DATA TO EXAMINE: Begin

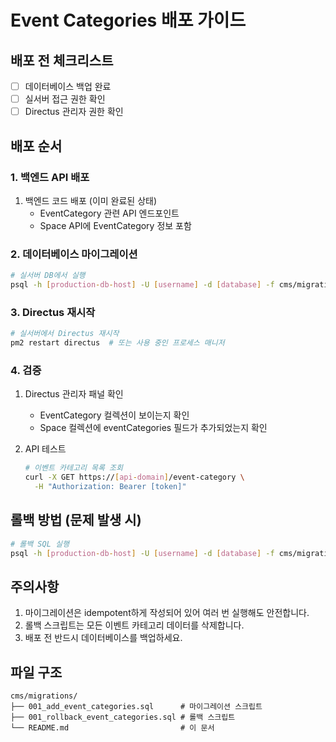 # Event Categories 배포 가이드

## 배포 전 체크리스트
- [ ] 데이터베이스 백업 완료
- [ ] 실서버 접근 권한 확인
- [ ] Directus 관리자 권한 확인

## 배포 순서

### 1. 백엔드 API 배포
1. 백엔드 코드 배포 (이미 완료된 상태)
   - EventCategory 관련 API 엔드포인트
   - Space API에 EventCategory 정보 포함

### 2. 데이터베이스 마이그레이션
```bash
# 실서버 DB에서 실행
psql -h [production-db-host] -U [username] -d [database] -f cms/migrations/001_add_event_categories.sql
```

### 3. Directus 재시작
```bash
# 실서버에서 Directus 재시작
pm2 restart directus  # 또는 사용 중인 프로세스 매니저
```

### 4. 검증
1. Directus 관리자 패널 확인
   - EventCategory 컬렉션이 보이는지 확인
   - Space 컬렉션에 eventCategories 필드가 추가되었는지 확인

2. API 테스트
   ```bash
   # 이벤트 카테고리 목록 조회
   curl -X GET https://[api-domain]/event-category \
     -H "Authorization: Bearer [token]"
   ```

## 롤백 방법 (문제 발생 시)
```bash
# 롤백 SQL 실행
psql -h [production-db-host] -U [username] -d [database] -f cms/migrations/001_rollback_event_categories.sql
```

## 주의사항
1. 마이그레이션은 idempotent하게 작성되어 있어 여러 번 실행해도 안전합니다.
2. 롤백 스크립트는 모든 이벤트 카테고리 데이터를 삭제합니다.
3. 배포 전 반드시 데이터베이스를 백업하세요.

## 파일 구조
```
cms/migrations/
├── 001_add_event_categories.sql      # 마이그레이션 스크립트
├── 001_rollback_event_categories.sql # 롤백 스크립트
└── README.md                         # 이 문서
```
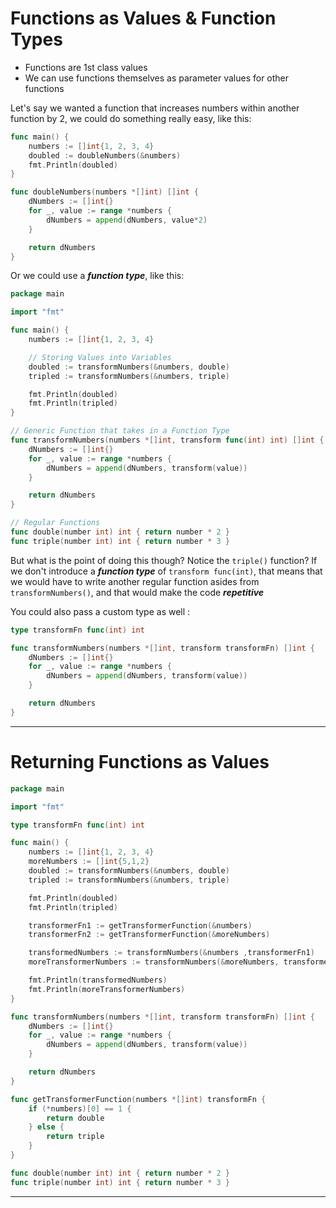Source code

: # Functions as Values & Function Types

- Functions are 1st class values
- We can use functions themselves as parameter values for other functions

Let's say we wanted a function that increases numbers within another function by 2, we could do something really easy, like this:

```go
func main() {
	numbers := []int{1, 2, 3, 4}
	doubled := doubleNumbers(&numbers)
	fmt.Println(doubled)
}

func doubleNumbers(numbers *[]int) []int {
	dNumbers := []int{}
	for _, value := range *numbers {
		dNumbers = append(dNumbers, value*2)
	}

	return dNumbers
}
```

Or we could use a **_function type_**, like this:

```go
package main

import "fmt"

func main() {
	numbers := []int{1, 2, 3, 4}

	// Storing Values into Variables
	doubled := transformNumbers(&numbers, double)
	tripled := transformNumbers(&numbers, triple)

	fmt.Println(doubled)
	fmt.Println(tripled)
}

// Generic Function that takes in a Function Type
func transformNumbers(numbers *[]int, transform func(int) int) []int {
	dNumbers := []int{}
	for _, value := range *numbers {
		dNumbers = append(dNumbers, transform(value))
	}

	return dNumbers
}

// Regular Functions
func double(number int) int { return number * 2 }
func triple(number int) int { return number * 3 }
```

But what is the point of doing this though? Notice the `triple()` function? If we don't introduce a **_function type_** of `transform func(int)`, that means that we would have to write another regular function asides from `transformNumbers()`, and that would make the code **_repetitive_**

You could also pass a custom type as well :

```go
type transformFn func(int) int

func transformNumbers(numbers *[]int, transform transformFn) []int {
	dNumbers := []int{}
	for _, value := range *numbers {
		dNumbers = append(dNumbers, transform(value))
	}

	return dNumbers
}
```

---

# Returning Functions as Values

```go
package main

import "fmt"

type transformFn func(int) int

func main() {
	numbers := []int{1, 2, 3, 4}
	moreNumbers := []int{5,1,2}
	doubled := transformNumbers(&numbers, double)
	tripled := transformNumbers(&numbers, triple)

	fmt.Println(doubled)
	fmt.Println(tripled)

	transformerFn1 := getTransformerFunction(&numbers)
	transformerFn2 := getTransformerFunction(&moreNumbers)

	transformedNumbers := transformNumbers(&numbers ,transformerFn1)
	moreTransformerNumbers := transformNumbers(&moreNumbers, transformerFn2)

	fmt.Println(transformedNumbers)
	fmt.Println(moreTransformerNumbers)
}

func transformNumbers(numbers *[]int, transform transformFn) []int {
	dNumbers := []int{}
	for _, value := range *numbers {
		dNumbers = append(dNumbers, transform(value))
	}

	return dNumbers
}

func getTransformerFunction(numbers *[]int) transformFn {
	if (*numbers)[0] == 1 {
		return double
	} else {
		return triple
	}
}

func double(number int) int { return number * 2 }
func triple(number int) int { return number * 3 }
```

---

DATA TO EXAMINE: End

### TASK OBJECTIVE
Report back each line of the entries that holds the string "moreNumbers".

### YOUR SOLUTION
	moreNumbers := []int{5,1,2}
	transformerFn2 := getTransformerFunction(&moreNumbers)
	moreTransformerNumbers := transformNumbers(&moreNumbers, transformerFn2)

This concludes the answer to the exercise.